Clarençon F, Gutman F, Giannesini C, Pénicaud A, Galanaud D, Kerrou K, Marro B, Talbot J-N
Service de médecine nucléaire, hôpital Tenon, AP-HP, 4, rue de la Chine, 75020 Paris, France.
J Neuroradiol. 2008 Oct;35(4):240-3. doi: 10.1016/j.neurad.2008.03.001. Epub 2008 May 7.

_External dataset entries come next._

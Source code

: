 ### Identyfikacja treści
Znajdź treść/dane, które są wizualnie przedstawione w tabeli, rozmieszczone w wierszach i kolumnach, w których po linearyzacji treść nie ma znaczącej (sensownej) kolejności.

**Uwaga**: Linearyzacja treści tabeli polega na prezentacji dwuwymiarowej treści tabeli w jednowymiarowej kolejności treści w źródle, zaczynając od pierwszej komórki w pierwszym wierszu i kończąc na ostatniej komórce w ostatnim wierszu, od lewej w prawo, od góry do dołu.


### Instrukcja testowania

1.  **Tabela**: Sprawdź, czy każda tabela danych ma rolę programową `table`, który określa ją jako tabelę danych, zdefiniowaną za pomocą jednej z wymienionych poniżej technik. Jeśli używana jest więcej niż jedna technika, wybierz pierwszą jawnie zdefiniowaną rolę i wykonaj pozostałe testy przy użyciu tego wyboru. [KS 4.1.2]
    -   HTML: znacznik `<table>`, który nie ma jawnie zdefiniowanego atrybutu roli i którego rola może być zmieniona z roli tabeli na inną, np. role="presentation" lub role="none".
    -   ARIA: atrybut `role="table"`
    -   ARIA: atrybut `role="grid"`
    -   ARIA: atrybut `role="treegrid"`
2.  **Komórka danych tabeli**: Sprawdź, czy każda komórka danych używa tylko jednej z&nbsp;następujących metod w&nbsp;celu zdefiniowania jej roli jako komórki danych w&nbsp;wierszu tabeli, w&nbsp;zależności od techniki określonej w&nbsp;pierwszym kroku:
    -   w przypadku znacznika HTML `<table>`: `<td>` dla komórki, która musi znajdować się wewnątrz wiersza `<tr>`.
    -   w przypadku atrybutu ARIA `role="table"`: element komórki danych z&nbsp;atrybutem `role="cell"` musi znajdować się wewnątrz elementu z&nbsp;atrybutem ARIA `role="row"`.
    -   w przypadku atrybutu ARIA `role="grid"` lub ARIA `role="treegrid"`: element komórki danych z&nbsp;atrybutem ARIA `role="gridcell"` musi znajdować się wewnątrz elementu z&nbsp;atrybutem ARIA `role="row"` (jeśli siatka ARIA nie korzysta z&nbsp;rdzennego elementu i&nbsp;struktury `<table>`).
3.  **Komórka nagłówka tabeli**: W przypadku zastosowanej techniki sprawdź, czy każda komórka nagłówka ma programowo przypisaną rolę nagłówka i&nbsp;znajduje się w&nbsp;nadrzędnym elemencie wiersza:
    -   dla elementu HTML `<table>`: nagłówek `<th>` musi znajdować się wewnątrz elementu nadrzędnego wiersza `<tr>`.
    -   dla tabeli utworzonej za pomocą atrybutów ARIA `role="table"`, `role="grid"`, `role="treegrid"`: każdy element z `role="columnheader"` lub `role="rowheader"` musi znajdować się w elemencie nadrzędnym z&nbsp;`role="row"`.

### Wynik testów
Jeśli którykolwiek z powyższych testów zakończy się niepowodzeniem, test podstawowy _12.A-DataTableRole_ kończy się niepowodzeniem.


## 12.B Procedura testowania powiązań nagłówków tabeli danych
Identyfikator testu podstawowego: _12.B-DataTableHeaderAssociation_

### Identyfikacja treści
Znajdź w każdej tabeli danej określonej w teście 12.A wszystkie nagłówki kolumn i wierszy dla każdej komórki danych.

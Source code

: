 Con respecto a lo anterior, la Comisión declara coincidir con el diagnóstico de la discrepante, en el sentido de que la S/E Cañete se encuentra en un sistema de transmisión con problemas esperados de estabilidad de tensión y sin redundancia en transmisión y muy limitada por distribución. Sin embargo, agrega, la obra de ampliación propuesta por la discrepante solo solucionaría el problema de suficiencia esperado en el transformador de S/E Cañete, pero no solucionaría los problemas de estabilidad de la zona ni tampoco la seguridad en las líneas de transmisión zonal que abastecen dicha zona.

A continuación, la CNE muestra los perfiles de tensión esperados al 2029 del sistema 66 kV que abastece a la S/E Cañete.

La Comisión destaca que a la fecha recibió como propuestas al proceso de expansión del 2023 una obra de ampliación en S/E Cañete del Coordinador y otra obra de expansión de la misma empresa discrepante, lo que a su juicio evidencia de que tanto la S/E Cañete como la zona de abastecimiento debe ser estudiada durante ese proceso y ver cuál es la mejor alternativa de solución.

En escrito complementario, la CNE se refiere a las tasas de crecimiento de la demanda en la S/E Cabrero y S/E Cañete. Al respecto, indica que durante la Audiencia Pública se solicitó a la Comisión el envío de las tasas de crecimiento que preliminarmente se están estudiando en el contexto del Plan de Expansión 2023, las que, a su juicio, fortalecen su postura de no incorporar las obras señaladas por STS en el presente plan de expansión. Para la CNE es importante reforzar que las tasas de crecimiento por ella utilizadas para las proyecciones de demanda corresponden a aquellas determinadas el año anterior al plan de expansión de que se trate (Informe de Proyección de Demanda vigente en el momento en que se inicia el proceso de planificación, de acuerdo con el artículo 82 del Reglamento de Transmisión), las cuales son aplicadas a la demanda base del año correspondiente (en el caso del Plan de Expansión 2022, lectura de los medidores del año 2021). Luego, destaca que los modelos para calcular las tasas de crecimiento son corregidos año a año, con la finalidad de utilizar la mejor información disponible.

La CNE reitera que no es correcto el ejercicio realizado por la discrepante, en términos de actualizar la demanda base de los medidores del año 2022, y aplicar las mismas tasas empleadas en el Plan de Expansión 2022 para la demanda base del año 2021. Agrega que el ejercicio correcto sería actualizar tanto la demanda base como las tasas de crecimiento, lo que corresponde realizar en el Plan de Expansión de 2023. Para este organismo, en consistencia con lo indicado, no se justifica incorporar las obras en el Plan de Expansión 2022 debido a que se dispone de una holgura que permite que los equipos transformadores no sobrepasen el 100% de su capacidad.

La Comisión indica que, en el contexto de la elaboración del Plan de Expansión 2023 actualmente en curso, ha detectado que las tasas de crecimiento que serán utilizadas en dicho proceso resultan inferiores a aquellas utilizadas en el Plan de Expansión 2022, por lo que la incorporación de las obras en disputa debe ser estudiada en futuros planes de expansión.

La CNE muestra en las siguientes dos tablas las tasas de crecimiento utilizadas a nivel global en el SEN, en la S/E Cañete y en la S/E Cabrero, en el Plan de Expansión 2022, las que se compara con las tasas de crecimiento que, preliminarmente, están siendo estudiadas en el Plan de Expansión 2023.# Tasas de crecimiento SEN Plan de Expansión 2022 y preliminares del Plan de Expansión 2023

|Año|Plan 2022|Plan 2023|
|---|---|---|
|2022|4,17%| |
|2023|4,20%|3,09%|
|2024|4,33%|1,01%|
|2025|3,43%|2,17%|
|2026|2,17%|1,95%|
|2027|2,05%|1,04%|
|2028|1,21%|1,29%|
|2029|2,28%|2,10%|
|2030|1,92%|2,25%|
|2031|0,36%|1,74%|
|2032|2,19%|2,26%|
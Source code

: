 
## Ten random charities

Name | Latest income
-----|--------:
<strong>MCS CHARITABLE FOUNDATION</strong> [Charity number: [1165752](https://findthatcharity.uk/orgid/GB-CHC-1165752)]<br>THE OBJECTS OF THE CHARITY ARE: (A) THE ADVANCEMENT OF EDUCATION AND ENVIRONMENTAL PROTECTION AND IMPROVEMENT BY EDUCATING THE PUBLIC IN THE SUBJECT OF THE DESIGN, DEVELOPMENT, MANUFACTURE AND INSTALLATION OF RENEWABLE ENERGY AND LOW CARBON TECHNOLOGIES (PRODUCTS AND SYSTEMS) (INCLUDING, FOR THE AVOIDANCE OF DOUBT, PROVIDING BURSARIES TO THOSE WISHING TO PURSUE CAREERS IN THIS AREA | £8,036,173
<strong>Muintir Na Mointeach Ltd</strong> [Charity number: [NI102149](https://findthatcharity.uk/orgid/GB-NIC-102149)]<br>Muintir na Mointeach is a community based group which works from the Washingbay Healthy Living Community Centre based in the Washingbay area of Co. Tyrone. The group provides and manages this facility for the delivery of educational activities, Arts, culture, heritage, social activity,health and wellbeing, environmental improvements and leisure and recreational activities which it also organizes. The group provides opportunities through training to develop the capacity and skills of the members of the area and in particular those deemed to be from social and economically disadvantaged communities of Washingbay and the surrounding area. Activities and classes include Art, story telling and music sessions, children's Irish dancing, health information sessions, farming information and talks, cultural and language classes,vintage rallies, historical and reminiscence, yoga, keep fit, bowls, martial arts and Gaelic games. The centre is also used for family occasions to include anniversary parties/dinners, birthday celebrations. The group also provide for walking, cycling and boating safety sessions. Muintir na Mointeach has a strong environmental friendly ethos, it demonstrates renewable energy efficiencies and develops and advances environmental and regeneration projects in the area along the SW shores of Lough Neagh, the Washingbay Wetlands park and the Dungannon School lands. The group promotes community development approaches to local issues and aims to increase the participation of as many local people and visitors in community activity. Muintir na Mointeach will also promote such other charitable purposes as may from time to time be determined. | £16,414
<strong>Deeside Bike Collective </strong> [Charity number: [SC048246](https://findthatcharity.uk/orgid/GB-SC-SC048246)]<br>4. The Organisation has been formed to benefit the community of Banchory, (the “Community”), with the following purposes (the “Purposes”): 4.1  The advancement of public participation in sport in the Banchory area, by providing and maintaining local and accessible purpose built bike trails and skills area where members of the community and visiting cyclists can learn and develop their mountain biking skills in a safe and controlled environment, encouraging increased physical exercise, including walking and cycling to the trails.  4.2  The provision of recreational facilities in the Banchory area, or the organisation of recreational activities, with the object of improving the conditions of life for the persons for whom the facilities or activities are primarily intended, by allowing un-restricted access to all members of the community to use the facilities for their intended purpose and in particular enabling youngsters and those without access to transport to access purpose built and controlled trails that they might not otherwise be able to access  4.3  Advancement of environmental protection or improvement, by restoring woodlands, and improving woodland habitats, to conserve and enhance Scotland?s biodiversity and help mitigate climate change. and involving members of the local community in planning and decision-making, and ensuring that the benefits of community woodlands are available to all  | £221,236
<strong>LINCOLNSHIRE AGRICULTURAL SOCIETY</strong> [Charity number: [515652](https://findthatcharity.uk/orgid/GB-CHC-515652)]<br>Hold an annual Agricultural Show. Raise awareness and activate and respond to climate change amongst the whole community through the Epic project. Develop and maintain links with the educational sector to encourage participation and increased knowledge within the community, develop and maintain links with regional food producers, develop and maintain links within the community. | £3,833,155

Creutzfeldt-Jakob disease (CJD) is a neurodegenerative disease caused by the accumulation of a pathogenic isoform of a prion protein in neurons that is responsible for subacute dementia. The Heidenhain variant is an atypical form of CJD in which visual signs are predominant. This is a report of the case of a 65-year-old man with probable CJD of the Heidenhain variant, with topographical concordance between findings on magnetic resonance imaging (MRI) and 18F-fluorodeoxyglucose (FDG) photopenic areas on positron emission tomography (PET)/computed tomography (CT) for cortical parietooccipital lesions.
克雅氏病(CJD)是一种神经退行性疾病,由朊病毒蛋白的致病性异构体在神经元中积累引起,可导致亚急性痴呆。海登海因变异型是CJD的一种非典型形式,以视觉症状为主。本文报告了一例65岁男性可能患有海登海因变异型CJD的病例,其磁共振成像(MRI)结果与正电子发射断层扫描(PET)/计算机断层扫描(CT)上皮质顶枕叶病变的18F-氟脱氧葡萄糖(FDG)低代谢区在位置上具有一致性。